This is blog post is an excerpt from GovLoop’s Industry Perspective, Implementing Effective Enterprise Risk Management in Federal Government.
Government faces increasing uncertainties as agencies pursue diverse and complex missions. A combination of budget cuts, an aging workforce, difficulties with hiring and retaining talent and the growing complexity of information security challenges are just a few of the factors to consider in an atmosphere where a relatively minor risk can quickly escalate into a serious issue.
That’s why more federal agencies are investing in Enterprise Risk Management (ERM), a discipline that addresses the full spectrum of an organization’s risks, including challenges and opportunities, and integrates them into an enterprisewide, strategically aligned portfolio view. ERM contributes to improved decision-making and supports the achievement of an organization’s mission, goals and objectives.
According to a 2015 survey by PricewaterhouseCoopers (PwC) and the Association for Federal Enterprise Risk Management, agency leaders are focused on risks. More than 50 percent of respondents identified strategic risk as a pressing, current concern for their organization’s mission. Operational risk was a close second with 48 percent of respondents agreeing it was a major concern.

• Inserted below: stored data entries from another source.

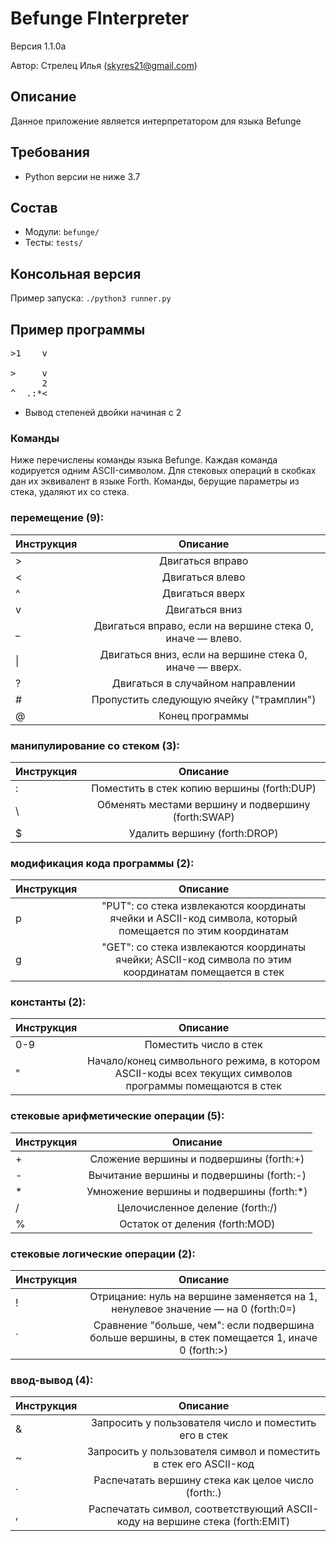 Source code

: # Befunge FInterpreter
Версия 1.1.0a

Автор: Стрелец Илья (skyres21@gmail.com)
## Описание
Данное приложение является интерпретатором для языка Befunge


## Требования
* Python версии не ниже 3.7


## Состав
* Модули: `befunge/`
* Тесты: `tests/`

## Консольная версия
Пример запуска: `./python3 runner.py`

## Пример программы
<pre>>1    v
      
>     v
      2
^  .:*<</pre>
* Вывод степеней двойки начиная с 2

### Команды
Ниже перечислены команды языка Befunge. Каждая команда кодируется одним ASCII-символом. Для стековых операций в скобках дан их эквивалент в языке Forth. Команды, берущие параметры из стека, удаляют их со стека. 

### перемещение (9):

| Инструкция | Описание  |
| ------------------------------- |:---:|
| \> | Двигаться вправо |
| < | Двигаться влево |
| ^ | Двигаться вверх |
| v | Двигаться вниз |
| _ | Двигаться вправо, если на вершине стека 0, иначе — влево. |
| \| | Двигаться вниз, если на вершине стека 0, иначе — вверх. |
| ? | Двигаться в случайном направлении |
| \# | Пропустить следующую ячейку ("трамплин") |
| @ | Конец программы |

### манипулирование со стеком (3):

| Инструкция | Описание  |
| ------------------------------- |:---:|
| : | Поместить в стек копию вершины (forth:DUP) |
| \ | Обменять местами вершину и подвершину (forth:SWAP) |
| $ | Удалить вершину (forth:DROP) |

### модификация кода программы (2):

| Инструкция | Описание  |
| ------------------------------- |:---:|
| p | "PUT": со стека извлекаются координаты ячейки и ASCII-код символа, который помещается по этим координатам |
| g | "GET": со стека извлекаются координаты ячейки; ASCII-код символа по этим координатам помещается в стек |

### константы (2):

| Инструкция | Описание  |
| ------------------------------- |:---:|
| 0-9 | Поместить число в стек|
| " | Начало/конец символьного режима, в котором ASCII-коды всех текущих символов программы помещаются в стек |

### стековые арифметические операции (5):

| Инструкция | Описание  |
| ------------------------------- |:---:|
| \+ | Сложение вершины и подвершины (forth:+) |
| \- | Вычитание вершины и подвершины (forth:-) |
| \* | Умножение вершины и подвершины (forth:*) |
| / | Целочисленное деление (forth:/) |
| % | Остаток от деления (forth:MOD) |

### стековые логические операции (2):

| Инструкция | Описание  |
| ------------------------------- |:---:|
| ! |	Отрицание: нуль на вершине заменяется на 1, ненулевое значение — на 0 (forth:0=) |
| ` |	Сравнение "больше, чем": если подвершина больше вершины, в стек помещается 1, иначе 0 (forth:>) |

### ввод-вывод (4):

| Инструкция | Описание  |
| ------------------------------- |:---:|
| & |	Запросить у пользователя число и поместить его в стек |
| ~ |	Запросить у пользователя символ и поместить в стек его ASCII-код |
| . |	Распечатать вершину стека как целое число (forth:.) |
| , |	Распечатать символ, соответствующий ASCII-коду на вершине стека (forth:EMIT) |

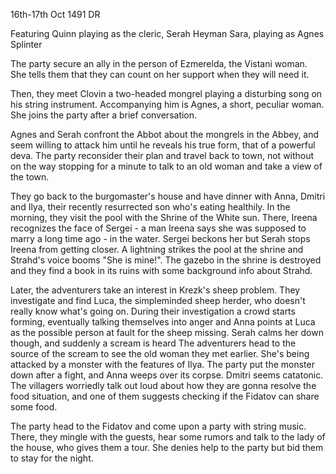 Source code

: 16th-17th Oct 1491 DR

Featuring
Quinn playing as the cleric, Serah Heyman 
Sara, playing as Agnes Splinter

The party secure an ally in the person of Ezmerelda, the Vistani woman. She tells them that they can count on her support when they will need it.

Then, they meet Clovin a two-headed mongrel playing a disturbing song on his string instrument. Accompanying him is Agnes, a short, peculiar woman. She joins the party after a brief conversation.

Agnes and Serah confront the Abbot about the mongrels in the Abbey, and seem willing to attack him until he reveals his true form, that of a powerful deva. The party reconsider their plan and travel back to town, not without on the way stopping for a minute to talk to an old woman and take a view of the town.

They go back to the burgomaster's house and have dinner with Anna, Dmitri and Ilya, their recently resurrected son who's eating healthily. In the morning, they visit the pool with the Shrine of the White sun. There, Ireena recognizes the face of Sergei - a man Ireena says she was supposed to marry a long time ago - in the water. Sergei beckons her but Serah stops Ireena from getting closer. A lightning strikes the pool at the shrine and Strahd's voice booms "She is mine!". The gazebo in the shrine is destroyed and they find a book in its ruins with some background info about Strahd.

Later, the adventurers take an interest in Krezk's sheep problem. They investigate and find Luca, the simpleminded sheep herder, who doesn't really know what's going on. During their investigation a crowd starts forming, eventually talking themselves into anger and Anna points at Luca as the possible person at fault for the sheep missing. Serah calms her down though, and suddenly a scream is heard 
The adventurers head to the source of the scream to see the old woman they met earlier. She's being attacked by a monster with the features of Ilya. The party put the monster down after a fight, and Anna weeps over its corpse. Dmitri seems catatonic. The villagers worriedly talk out loud about how they are gonna resolve the food situation, and one of them suggests checking if the Fidatov can share some food. 

The party head to the Fidatov and come upon a party with string music. There, they mingle with the guests, hear some rumors and talk to the lady of the house, who gives them a tour. She denies help to the party but bid them to stay for the night. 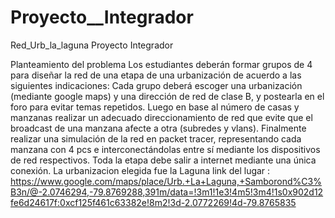 # Proyecto__Integrador

Red_Urb_la_laguna Proyecto Integrador

Planteamiento del problema Los estudiantes deberán formar grupos de 4 para diseñar la red de una etapa de una urbanización de acuerdo a las siguientes indicaciones: Cada grupo deberá escoger una urbanización (mediante google maps) y una dirección de red de clase B, y postearla en el foro para evitar temas repetidos. Luego en base al número de casas y manzanas realizar un adecuado direccionamiento de red que evite que el broadcast de una manzana afecte a otra (subredes y vlans). Finalmente realizar una simulación de la red en packet tracer, representando cada manzana con 4 pcs e interconectándolas entre sí mediante los dispositivos de red respectivos. Toda la etapa debe salir a internet mediante una única conexión. La urbanizacion elegida fue la Laguna link del lugar :
https://www.google.com/maps/place/Urb.+La+Laguna,+Samborond%C3%B3n/@-2.0746294,-79.8769288,391m/data=!3m1!1e3!4m5!3m4!1s0x902d12fe6d24617f:0xcf125f461c63382e!8m2!3d-2.0772269!4d-79.8765835
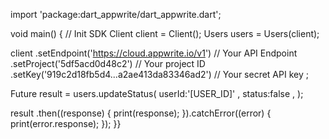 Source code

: import 'package:dart_appwrite/dart_appwrite.dart';

void main() { // Init SDK
  Client client = Client();
  Users users = Users(client);

  client
    .setEndpoint('https://cloud.appwrite.io/v1') // Your API Endpoint
    .setProject('5df5acd0d48c2') // Your project ID
    .setKey('919c2d18fb5d4...a2ae413da83346ad2') // Your secret API key
  ;

  Future result = users.updateStatus(
    userId:'[USER_ID]' ,
    status:false ,
  );

  result
    .then((response) {
      print(response);
    }).catchError((error) {
      print(error.response);
  });
}} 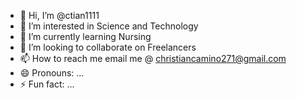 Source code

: - 👋 Hi, I’m @ctian1111
- 👀 I’m interested in Science and Technology  
- 🌱 I’m currently learning Nursing
- 💞️ I’m looking to collaborate on Freelancers
- 📫 How to reach me email me @ christiancamino271@gmail.com
- 😄 Pronouns: ...
- ⚡ Fun fact: ...

<!---
ctian1111/ctian1111 is a ✨ special ✨ repository because its `README.md` (this file) appears on your GitHub profile.
You can click the Preview link to take a look at your changes.
--->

That’s why GovLoop sat down with experts David Fisher, Managing Director and Public Sector Risk Leader, and Bill Hughes, Partner within the National Security Practice in the U.S. Public Sector Practice, from PwC - a leading firm in the ERM arena - to discuss how government agencies can derive real value from an ERM program and what they need to do to get there.
“Every agency encounters risks,” Hughes said. The question is what do they do about those risks? Do they just ignore them and hope they go away? Or do they get in front of the risks so they can systematically manage them?”
The benefits of ERM are proactive risk management, integrated strategies for achieving mission objectives and better overall risk response that enhance the ability for an organization to achieve its strategic objectives. Unfortunately, like many private sector organizations, federal agencies tend to adopt risk strategies that are surface-level and address only limited types of risk.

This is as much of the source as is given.